I have a mathematical solution but I am not sure if its right.
It's also currently developing on other forum: http://stats.stackexchange.com/questions/272597

1
Entering edit mode

DESeq2's variance model assumes that all conditions have the same variance. This is a standard assumption in ANOVA that simplifies the math and substantially improves power (if the assumption is justified).

Hence, your approach will give you the same value for each condition. Any differences will be merely due to sequencing depth, because this is accounted for individually for each sample.

Some remarks:

1. I would generally advice against "reversing" a tool's calculation by trying to undo the steps that you think the tool did. If you know the steps, you'd be better of doing them forwards, without the tool (or maybe by borrowing code from it), and if you don't know the inner workings of the tool well enough, trying to go backwards will rarely be correct.

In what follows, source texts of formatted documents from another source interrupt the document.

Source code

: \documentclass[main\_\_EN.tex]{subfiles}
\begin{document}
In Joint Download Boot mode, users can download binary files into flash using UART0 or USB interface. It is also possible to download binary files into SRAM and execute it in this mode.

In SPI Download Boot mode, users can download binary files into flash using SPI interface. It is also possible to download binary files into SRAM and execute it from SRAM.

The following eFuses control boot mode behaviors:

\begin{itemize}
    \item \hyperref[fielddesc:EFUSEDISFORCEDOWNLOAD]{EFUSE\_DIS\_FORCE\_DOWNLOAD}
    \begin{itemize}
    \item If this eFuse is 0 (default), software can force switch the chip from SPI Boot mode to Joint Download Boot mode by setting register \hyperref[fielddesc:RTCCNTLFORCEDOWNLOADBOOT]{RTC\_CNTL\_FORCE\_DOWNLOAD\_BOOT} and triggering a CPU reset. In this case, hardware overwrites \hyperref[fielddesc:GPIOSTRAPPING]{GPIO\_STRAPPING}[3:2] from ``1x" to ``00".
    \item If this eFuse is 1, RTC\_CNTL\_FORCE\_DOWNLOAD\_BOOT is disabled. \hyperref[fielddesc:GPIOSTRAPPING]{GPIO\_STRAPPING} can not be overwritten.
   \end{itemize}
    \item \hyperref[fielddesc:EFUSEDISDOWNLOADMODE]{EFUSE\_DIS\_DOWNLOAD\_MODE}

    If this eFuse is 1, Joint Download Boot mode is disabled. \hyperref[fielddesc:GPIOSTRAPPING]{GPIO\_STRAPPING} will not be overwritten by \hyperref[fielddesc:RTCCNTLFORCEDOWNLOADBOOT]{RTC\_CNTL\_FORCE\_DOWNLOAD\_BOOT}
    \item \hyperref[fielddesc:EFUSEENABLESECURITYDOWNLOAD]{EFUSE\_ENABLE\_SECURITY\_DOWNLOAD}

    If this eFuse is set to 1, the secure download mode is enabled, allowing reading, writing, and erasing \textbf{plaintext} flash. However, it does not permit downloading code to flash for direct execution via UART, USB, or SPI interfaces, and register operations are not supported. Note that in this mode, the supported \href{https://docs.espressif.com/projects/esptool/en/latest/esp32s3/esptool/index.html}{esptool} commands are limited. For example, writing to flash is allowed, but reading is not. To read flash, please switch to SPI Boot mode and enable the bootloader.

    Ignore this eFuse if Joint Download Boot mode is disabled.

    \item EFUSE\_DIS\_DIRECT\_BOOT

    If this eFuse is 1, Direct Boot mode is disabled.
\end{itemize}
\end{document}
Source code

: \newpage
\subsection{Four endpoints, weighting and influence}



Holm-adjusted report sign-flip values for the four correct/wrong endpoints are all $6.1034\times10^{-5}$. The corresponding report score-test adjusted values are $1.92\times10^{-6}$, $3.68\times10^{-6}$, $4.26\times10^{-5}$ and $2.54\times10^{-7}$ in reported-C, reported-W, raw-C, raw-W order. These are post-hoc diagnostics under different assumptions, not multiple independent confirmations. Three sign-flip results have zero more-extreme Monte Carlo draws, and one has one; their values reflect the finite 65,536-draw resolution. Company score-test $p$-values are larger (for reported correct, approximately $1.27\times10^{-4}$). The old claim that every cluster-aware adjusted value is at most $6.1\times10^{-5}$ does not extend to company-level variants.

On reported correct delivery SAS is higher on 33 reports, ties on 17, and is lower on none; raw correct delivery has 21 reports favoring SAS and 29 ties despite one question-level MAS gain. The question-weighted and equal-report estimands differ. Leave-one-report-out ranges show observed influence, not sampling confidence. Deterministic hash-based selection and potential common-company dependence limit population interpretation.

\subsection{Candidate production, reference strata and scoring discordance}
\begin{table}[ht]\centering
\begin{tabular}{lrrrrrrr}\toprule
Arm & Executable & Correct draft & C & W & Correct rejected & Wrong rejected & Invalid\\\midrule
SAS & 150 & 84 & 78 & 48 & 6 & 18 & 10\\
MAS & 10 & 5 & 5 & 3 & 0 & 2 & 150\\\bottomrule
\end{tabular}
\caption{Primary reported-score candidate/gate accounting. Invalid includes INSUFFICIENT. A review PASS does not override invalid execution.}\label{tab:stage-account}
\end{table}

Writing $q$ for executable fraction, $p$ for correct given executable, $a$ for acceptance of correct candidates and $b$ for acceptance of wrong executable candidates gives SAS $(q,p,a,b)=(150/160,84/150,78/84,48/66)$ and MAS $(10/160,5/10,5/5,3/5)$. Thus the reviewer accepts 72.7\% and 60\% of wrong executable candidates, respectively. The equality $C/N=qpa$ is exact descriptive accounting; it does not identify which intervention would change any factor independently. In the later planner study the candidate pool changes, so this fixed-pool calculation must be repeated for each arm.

2. In DESeq-1, I had estimated dispersions for each condition separately, but we removed this feature in DESeq2 because it is hard to combine with any design more complicated than a simple one-factor design.

3. The catch is that if you have several treatments, say one noisy and one less noisy, then the contrast of the noisy one versus control will have too many hits (too low p values) and the less noisy one will have too few (too high p values). In that case, we recommend  estimating dispersion for each contrast separately.

0
Entering edit mode

The answer of the question was indeed in the primary assumption of the tool itself. I should have taken that into account before going ahead.
Remark 1 in particular is a very helpful general advise in this respect.

Thanks a lot. solved!

0
Entering edit mode

Is it still true that the dispersions in DESeq2 are not estimated for each condition separately, or has it changed?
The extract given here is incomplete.